WORK REQUEST
Print the data exactly as it is given, please.

---*---

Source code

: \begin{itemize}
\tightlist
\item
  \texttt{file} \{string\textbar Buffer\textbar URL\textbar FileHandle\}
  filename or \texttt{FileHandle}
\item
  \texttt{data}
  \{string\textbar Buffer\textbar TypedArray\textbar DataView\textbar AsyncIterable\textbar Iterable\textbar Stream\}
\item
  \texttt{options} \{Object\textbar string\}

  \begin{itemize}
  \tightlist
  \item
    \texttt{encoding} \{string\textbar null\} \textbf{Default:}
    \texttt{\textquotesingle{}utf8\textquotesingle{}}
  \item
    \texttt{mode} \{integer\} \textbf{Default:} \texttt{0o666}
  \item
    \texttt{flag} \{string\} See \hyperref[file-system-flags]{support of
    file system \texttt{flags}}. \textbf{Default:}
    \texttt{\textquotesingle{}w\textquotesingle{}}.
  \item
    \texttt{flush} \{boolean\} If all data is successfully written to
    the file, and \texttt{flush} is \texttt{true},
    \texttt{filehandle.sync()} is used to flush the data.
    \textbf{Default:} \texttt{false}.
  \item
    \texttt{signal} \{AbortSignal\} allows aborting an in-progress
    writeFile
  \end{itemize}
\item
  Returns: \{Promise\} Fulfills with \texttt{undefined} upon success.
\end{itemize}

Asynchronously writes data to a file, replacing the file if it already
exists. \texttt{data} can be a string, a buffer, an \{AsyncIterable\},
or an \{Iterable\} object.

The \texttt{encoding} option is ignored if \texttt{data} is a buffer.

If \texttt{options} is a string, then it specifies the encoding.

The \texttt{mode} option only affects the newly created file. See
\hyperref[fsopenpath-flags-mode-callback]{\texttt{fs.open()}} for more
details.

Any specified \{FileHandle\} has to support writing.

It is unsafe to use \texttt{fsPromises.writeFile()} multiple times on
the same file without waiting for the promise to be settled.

---*---

EXPECTED OUTPUT
Source code

: \begin{itemize}
\tightlist
\item
  \texttt{file} \{string\textbar Buffer\textbar URL\textbar FileHandle\}
  filename or \texttt{FileHandle}
\item
  \texttt{data}
  \{string\textbar Buffer\textbar TypedArray\textbar DataView\textbar AsyncIterable\textbar Iterable\textbar Stream\}
\item
  \texttt{options} \{Object\textbar string\}

  \begin{itemize}
  \tightlist
  \item
    \texttt{encoding} \{string\textbar null\} \textbf{Default:}
    \texttt{\textquotesingle{}utf8\textquotesingle{}}
  \item
    \texttt{mode} \{integer\} \textbf{Default:} \texttt{0o666}
  \item
    \texttt{flag} \{string\} See \hyperref[file-system-flags]{support of
    file system \texttt{flags}}. \textbf{Default:}
    \texttt{\textquotesingle{}w\textquotesingle{}}.
  \item
    \texttt{flush} \{boolean\} If all data is successfully written to
    the file, and \texttt{flush} is \texttt{true},
    \texttt{filehandle.sync()} is used to flush the data.
    \textbf{Default:} \texttt{false}.
  \item
    \texttt{signal} \{AbortSignal\} allows aborting an in-progress
    writeFile
  \end{itemize}
\item
  Returns: \{Promise\} Fulfills with \texttt{undefined} upon success.
\end{itemize}

Asynchronously writes data to a file, replacing the file if it already
exists. \texttt{data} can be a string, a buffer, an \{AsyncIterable\},
or an \{Iterable\} object.

The \texttt{encoding} option is ignored if \texttt{data} is a buffer.

If \texttt{options} is a string, then it specifies the encoding.

The \texttt{mode} option only affects the newly created file. See
\hyperref[fsopenpath-flags-mode-callback]{\texttt{fs.open()}} for more
details.

Any specified \{FileHandle\} has to support writing.

It is unsafe to use \texttt{fsPromises.writeFile()} multiple times on
the same file without waiting for the promise to be settled.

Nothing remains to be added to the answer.